Malgré cette écriture fort complexe, remarquons cependant que le Japon détient le taux d'illettrés le plus bas de la planète (0,2%). Les Japonais ont toujours été friands de lecture et ce, même lorsque l'alphabétisation n'était pas généralisée; à défaut de savoir lire, les illettrés se nourrissaient d'éditions illustrées.

Cette écriture, qui a pourtant contribué de façon très importante à l'esprit et à la mentalité nipponne, constitue de plus en plus un obstacle sérieux pour les Japonais.

En effet, elle est de plus en plus inadaptée à la vie moderne; impropre aux communications internationales, incapable d'exprimer la rigueur scientifique, elle est prise de court devant la moindre évolution des techniques contemporaines. Il va de soi, que de nombreux Japonais spécialisés dans leur domaine maîtrisent cependant l'alphabet romain.

A cet effet, de nombreux progressistes souhaitent donc l'adoption de notre alphabet romain, ce mouvement se nomme le roman-ji. Cependant, mis à part son coût prohibitif, une telle reforme risque d'avoir de très graves conséquences sur le patrimoine culturel du pays et sur cet isolement linguistique auquel les Nippons doivent une partie de leur remarquable homogénéité. De plus, la transcription totale du japonais en lettres latines reste improbable vu la difficulté de différencier les homonymes.
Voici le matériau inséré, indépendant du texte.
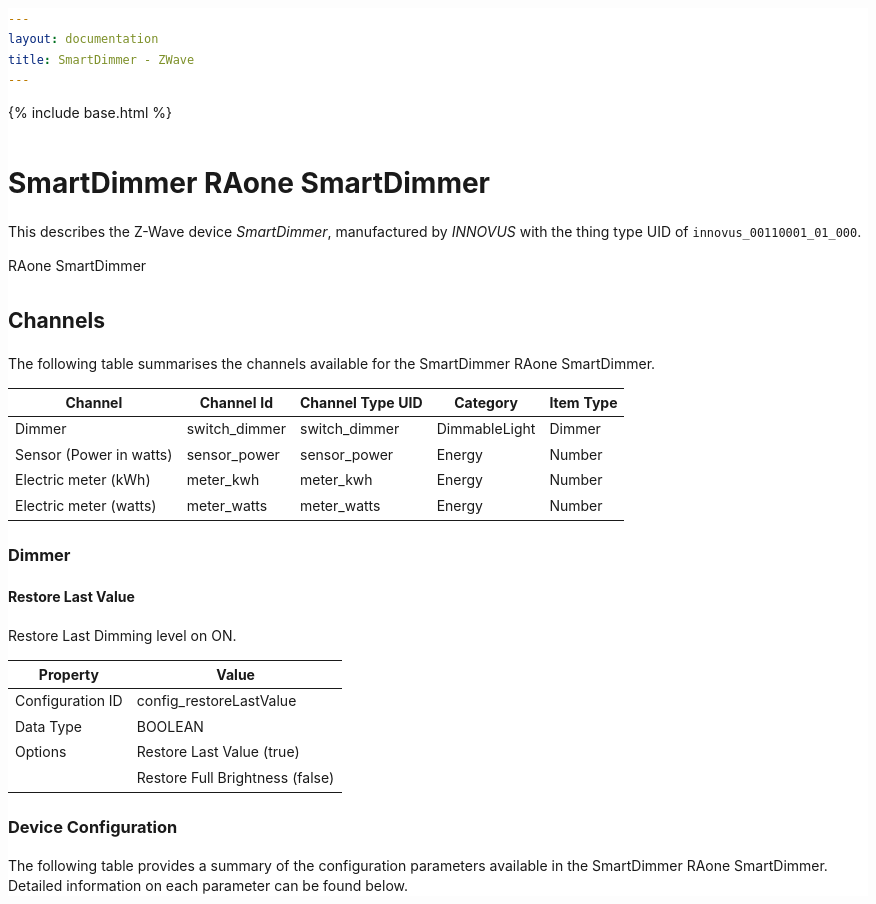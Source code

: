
 ```yaml
---
layout: documentation
title: SmartDimmer - ZWave
---
```


{% include base.html %}

# SmartDimmer RAone SmartDimmer

This describes the Z-Wave device *SmartDimmer*, manufactured by *INNOVUS* with the thing type UID of ```innovus_00110001_01_000```. 

RAone SmartDimmer


## Channels
The following table summarises the channels available for the SmartDimmer RAone SmartDimmer.

| Channel | Channel Id | Channel Type UID | Category | Item Type |
|---------|------------|------------------|----------|-----------|
| Dimmer | switch_dimmer | switch_dimmer | DimmableLight | Dimmer |
| Sensor (Power in watts) | sensor_power | sensor_power | Energy | Number |
| Electric meter (kWh) | meter_kwh | meter_kwh | Energy | Number |
| Electric meter (watts) | meter_watts | meter_watts | Energy | Number |


### Dimmer

#### Restore Last Value

Restore Last Dimming level on ON.


| Property         | Value    |
|------------------|----------|
| Configuration ID | config_restoreLastValue |
| Data Type        | BOOLEAN || Default Value | true |
| Options | Restore Last Value (true) |
|  | Restore Full Brightness (false) |


### Device Configuration
The following table provides a summary of the configuration parameters available in the SmartDimmer RAone SmartDimmer.
Detailed information on each parameter can be found below.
Le Japon est fasciné par l'image: un mot écrit peut se substituer à toute représentation de la personne, de l'idée ou de la chose qu'il désigne. Dans les cabarets, par exemple, la seule vue de l'idéogramme (amour) projeté sur un écran peut soit bouleverser ou faire jouir le spectateur. Qu'en sera-t-il de la psyché japonaise si l'alphabet chinois venait à se simplifier pour finalement disparaître et adopter l'alphabet romain: la simple voyelle A, telle qu'on peut la lire dans un manga pour exprimer un cri de jouissance, produira-t-elle à long terme le même effet d'union entre les Japonais?

Si dans les bulles des mangas les trois alphabets peuvent apparaître, en revanche c'est le katakana, au tracé anguleux, qui sera utilisé pour les onomatopées. La "bande son" des mangas est impressionnante. Si une action est très bruyante, les onomatopées peuvent envahir et même dépasser le champ des cases. De même, ces signes suivent les trajectoires rapides des personnages et des machines, complétant ainsi le mouvement en dynamisant le dessin.

Une autre particularité, qui se différencie de la bande dessinée européenne, réside dans le fait que les actions qui n'émettent généralement aucun bruit sont souvent soulignées par des éléments de bruitage graphique. Ainsi la neige qui tombe ou un petit objet qu'on jette, le fait de se lever ou de tourner la tête sont autant de raisons génératrices d'onomatopées.

Les mangakas ont également apprivoisé le silence. Le nombre de cases muettes est très élevé, non seulement dans les scènes de combats où il est inutile d'interrompre les ébats avec des mots, mais également dans les scènes de dialogues plus statiques. Ce silence est caractérisé soit par l'absence de bulles, soit par des bulles remplies de points de suspension; lorsque le personnage, par exemple, désireux de s'exprimer ne trouve pas les paroles adéquates. De même l'irruption de souvenirs ne nécessite jamais des flash backs comme dans la plupart des bandes dessinées; on y verra plutôt un personnage, les yeux fermés, qui réfléchit et qui expliquera en temps voulu son introspection.

On est conscient que la bande dessinée restitue difficilement le rythme d'un dialogue, car celui-ci est écrit; néanmoins, avec son découpage analytique, d'une part, et la fréquence des pauses et des échanges verbaux, d'autre part, le manga approche d'assez près une certaine vérité à cet égard.